The defendant's contract with the plaintiff has been filed in evidence as plaintiff's Exhibit No. 5. It is on a printed form headed "Sunbeam Retailers Fair Trade Contract", dated June 25, 1951 between the Sunbeam Corporation and MacMillan & Sons, North Street, Elkton, Maryland. The defendant, however, is now the sole proprietor of his business. It recites that the plaintiff is a distributor under its trademarks brands or names of "Sunbeam" etc., and the "Retailer is engaged in the sale of such products to consumers for use, and the parties desire to avail themselves of the lawful merchandising methods authorized by the Fair Trade Acts and the Acts of Congress now and hereafter in effect and particularly the Fair Trade Act of the State in which Retailer's principal office is located" . Paragraph 2 of the agreement reads as follows:
"Retailer will not (except as specifically permitted by statute) advertise, offer for sale or sell Producer's products (described in the Supplement furnished herewith, or in such Supplement as it may from time to time be amended) acquired by Retailer while this contract is in effect, at less than the minimum retail selling price stipulated therein, plus on each sale the amount of any applicable sales, use, excise, or similar taxes."
And the last paragraph of the printed agreement (10th) provides:
"This agreement shall only apply to sales, offers or advertisements within states, or for delivery in states where agreements of the character of this agreement shall be lawful under any statute, law or public policy now or hereafter in effect. It shall be binding upon the successors and assigns of the parties."
The agreement was signed by the Sunbeam Corporation as producer and by the defendant as Retailer. Other paragraphs of the agreement implementing and incidental to the main purpose of the contract are not in point in this case.

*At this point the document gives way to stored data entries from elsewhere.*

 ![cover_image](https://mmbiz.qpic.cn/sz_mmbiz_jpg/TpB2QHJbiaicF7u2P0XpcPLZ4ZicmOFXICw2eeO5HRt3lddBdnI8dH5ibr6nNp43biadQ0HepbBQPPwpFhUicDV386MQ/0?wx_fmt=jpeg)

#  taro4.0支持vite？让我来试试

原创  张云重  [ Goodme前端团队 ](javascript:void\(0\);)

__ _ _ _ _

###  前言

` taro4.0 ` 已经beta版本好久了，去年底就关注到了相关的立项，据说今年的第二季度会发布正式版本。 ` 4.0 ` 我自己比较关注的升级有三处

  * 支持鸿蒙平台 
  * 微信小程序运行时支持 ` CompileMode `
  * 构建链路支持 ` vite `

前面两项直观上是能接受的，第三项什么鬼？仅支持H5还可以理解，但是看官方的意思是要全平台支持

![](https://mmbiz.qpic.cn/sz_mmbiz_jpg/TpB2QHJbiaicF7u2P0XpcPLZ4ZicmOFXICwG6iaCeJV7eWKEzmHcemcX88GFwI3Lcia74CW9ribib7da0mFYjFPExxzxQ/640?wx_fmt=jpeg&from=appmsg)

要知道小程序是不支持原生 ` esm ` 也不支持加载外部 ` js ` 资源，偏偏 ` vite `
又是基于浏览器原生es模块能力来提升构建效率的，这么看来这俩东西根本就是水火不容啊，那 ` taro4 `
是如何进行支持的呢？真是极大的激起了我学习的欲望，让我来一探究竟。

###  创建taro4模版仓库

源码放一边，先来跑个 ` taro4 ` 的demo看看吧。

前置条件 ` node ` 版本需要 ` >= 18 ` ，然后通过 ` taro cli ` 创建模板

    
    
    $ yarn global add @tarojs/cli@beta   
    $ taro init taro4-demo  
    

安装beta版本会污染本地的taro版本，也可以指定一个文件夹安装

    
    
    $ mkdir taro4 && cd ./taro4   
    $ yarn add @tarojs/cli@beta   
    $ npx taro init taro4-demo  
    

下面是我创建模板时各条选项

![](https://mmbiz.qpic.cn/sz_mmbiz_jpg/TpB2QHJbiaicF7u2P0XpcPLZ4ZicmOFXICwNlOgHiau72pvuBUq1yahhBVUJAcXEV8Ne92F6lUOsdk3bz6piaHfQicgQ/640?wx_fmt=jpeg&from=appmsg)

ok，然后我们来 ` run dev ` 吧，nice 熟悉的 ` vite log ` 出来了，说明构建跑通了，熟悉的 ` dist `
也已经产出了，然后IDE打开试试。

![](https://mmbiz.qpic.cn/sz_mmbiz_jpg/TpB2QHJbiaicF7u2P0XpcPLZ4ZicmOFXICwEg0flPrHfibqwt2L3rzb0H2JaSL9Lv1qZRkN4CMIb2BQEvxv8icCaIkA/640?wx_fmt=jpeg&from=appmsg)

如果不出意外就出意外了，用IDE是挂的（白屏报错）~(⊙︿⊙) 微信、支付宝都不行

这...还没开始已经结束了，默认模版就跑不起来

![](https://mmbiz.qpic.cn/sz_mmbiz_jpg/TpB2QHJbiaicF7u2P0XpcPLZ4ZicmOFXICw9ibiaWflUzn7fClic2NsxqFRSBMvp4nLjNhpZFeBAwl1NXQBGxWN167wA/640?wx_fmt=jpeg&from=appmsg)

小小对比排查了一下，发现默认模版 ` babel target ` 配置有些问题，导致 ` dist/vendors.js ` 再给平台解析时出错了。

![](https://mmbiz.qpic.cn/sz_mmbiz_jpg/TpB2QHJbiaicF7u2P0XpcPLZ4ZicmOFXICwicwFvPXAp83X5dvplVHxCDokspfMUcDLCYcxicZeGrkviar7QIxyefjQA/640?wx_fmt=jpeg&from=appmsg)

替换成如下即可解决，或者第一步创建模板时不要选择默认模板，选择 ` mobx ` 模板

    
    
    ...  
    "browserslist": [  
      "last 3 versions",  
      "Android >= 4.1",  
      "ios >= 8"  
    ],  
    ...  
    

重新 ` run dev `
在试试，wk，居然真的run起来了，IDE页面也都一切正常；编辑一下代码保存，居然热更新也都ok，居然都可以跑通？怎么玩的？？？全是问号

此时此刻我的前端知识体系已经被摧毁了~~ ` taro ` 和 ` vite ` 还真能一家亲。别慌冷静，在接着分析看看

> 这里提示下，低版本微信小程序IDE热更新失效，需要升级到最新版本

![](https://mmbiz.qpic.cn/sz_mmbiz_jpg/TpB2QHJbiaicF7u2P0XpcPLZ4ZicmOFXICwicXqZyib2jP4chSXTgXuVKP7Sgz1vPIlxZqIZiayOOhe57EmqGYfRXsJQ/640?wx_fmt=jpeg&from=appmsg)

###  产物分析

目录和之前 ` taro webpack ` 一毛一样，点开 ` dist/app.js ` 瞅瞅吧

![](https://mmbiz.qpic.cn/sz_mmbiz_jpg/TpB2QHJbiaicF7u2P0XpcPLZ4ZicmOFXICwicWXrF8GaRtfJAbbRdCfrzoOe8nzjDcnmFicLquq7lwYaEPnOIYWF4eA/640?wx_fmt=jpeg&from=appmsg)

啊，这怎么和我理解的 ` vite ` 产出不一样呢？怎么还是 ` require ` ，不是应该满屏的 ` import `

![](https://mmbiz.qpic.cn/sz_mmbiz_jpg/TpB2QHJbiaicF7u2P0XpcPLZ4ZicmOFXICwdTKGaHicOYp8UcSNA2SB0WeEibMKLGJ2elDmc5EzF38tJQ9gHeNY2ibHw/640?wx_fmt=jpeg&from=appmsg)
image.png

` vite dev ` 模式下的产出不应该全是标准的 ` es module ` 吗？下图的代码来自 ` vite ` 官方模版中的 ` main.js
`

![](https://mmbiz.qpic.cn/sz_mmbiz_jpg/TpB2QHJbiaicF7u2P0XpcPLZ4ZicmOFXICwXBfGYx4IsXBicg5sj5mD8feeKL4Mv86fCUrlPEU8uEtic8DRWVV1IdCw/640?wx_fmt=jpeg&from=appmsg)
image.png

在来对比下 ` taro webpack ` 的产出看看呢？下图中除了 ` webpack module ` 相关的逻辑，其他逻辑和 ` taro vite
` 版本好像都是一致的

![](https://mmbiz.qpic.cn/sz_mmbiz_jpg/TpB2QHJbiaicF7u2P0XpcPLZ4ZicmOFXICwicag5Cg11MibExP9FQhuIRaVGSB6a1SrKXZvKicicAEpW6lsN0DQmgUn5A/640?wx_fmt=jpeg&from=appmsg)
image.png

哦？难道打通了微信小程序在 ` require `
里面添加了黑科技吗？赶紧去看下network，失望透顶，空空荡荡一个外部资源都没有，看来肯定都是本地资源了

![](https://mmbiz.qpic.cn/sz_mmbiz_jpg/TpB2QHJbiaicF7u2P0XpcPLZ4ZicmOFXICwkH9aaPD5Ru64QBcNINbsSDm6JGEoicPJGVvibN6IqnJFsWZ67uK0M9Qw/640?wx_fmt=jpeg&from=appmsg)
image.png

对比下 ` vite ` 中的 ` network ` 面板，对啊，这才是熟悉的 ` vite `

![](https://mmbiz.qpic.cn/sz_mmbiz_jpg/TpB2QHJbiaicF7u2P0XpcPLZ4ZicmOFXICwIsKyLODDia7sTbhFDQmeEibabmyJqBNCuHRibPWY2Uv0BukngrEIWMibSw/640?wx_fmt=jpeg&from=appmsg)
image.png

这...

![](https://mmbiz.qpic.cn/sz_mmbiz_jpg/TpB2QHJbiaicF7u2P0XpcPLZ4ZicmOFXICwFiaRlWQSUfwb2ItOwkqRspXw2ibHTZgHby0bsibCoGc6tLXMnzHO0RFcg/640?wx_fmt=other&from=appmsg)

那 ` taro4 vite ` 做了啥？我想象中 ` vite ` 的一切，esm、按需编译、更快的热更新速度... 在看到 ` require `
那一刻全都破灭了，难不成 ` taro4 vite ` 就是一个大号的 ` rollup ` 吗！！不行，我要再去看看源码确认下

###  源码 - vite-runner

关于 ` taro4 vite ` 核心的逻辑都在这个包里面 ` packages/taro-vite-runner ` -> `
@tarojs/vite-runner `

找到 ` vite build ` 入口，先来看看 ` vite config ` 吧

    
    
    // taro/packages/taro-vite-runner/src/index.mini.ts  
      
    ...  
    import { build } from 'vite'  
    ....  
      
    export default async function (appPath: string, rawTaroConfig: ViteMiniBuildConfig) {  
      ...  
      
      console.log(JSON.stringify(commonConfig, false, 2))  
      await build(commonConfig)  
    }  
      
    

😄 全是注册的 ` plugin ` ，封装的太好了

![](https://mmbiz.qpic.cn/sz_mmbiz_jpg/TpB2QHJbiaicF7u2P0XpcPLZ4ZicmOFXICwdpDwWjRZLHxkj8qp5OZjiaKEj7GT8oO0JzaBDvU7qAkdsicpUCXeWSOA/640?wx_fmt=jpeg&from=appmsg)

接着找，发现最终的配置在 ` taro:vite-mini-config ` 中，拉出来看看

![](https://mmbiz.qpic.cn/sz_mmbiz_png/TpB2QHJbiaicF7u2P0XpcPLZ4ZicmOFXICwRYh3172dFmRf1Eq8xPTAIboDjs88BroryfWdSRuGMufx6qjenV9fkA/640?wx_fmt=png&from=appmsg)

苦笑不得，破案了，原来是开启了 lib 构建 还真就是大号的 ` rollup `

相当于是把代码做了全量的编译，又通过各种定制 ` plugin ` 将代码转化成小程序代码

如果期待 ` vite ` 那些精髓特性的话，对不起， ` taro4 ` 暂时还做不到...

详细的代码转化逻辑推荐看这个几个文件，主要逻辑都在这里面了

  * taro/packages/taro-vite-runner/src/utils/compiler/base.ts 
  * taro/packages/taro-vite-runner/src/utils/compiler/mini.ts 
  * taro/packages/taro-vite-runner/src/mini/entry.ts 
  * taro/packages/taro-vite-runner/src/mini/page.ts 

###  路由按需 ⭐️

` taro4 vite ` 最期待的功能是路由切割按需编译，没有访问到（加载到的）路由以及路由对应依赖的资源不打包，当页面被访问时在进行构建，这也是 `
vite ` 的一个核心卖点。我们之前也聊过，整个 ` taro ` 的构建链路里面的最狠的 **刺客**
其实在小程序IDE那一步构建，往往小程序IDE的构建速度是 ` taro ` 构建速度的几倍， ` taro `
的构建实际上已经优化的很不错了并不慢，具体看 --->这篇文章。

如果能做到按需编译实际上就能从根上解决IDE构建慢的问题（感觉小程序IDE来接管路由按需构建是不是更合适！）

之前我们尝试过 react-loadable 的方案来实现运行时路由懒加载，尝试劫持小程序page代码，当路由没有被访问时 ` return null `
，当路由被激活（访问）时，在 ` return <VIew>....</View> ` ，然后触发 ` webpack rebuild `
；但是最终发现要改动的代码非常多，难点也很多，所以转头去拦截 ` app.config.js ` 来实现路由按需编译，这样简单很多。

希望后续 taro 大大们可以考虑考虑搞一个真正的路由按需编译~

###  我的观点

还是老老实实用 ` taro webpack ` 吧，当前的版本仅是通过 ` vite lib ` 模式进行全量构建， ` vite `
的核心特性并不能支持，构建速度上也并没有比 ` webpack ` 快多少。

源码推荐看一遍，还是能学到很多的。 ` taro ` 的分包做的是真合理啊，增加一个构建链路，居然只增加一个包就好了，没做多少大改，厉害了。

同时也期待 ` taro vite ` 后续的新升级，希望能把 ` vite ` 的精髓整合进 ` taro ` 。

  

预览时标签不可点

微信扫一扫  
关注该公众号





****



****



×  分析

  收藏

The contract provided also that it might be terminated on ten days' written notice by either party to the other. It has not been terminated.
I find from the evidence that the defendant has breached this contract in that he has admittedly sold on two occasions the plaintiff's products at less than the authorized minimum retail selling price stipulated to persons whom he described as "friends" and which sales were admittedly in violation of the contract. In a much larger amount, however, the defendant has also breached the contract in that he has sold $10,000 worth of the plaintiff's products to Klein's Discount House in Wilmington, Delaware, at a discount of about 40% from the authorized minimum sales price. The defendant seeks to justify these latter transactions with Klein as merely exchanges of merchandise from one Retailer to another and contends that they were not a breach of the contract because (1) they were not sales to a consumer and (2) that they should be excluded from the contract because they were interstate sales, that is, sales to Klein in Delaware which State, however, has a fair trade law similar to that of Maryland. Klein has not made any agreement with the plaintiff or the defendant with respect to re-sale prices and the evidence shows that the trade understanding *839 of a "discount house" means one which generally sells commodities, including particularly the well-known brands, at less than the established prices. The defendant further explains his dealings with Klein by saying that some time ago when he was very short of capital and his business was on the verge of failing because he could not keep on hand a sufficient inventory, Klein had helped him by providing him with goods on consignment with permission to sell and account for the proceeds by paying Klein the cost plus ten per cent. and that this practice was continued from time to time, the balance of exchanges being substantially more received by the defendant than by Klein for what he sold or exchanged with Klein.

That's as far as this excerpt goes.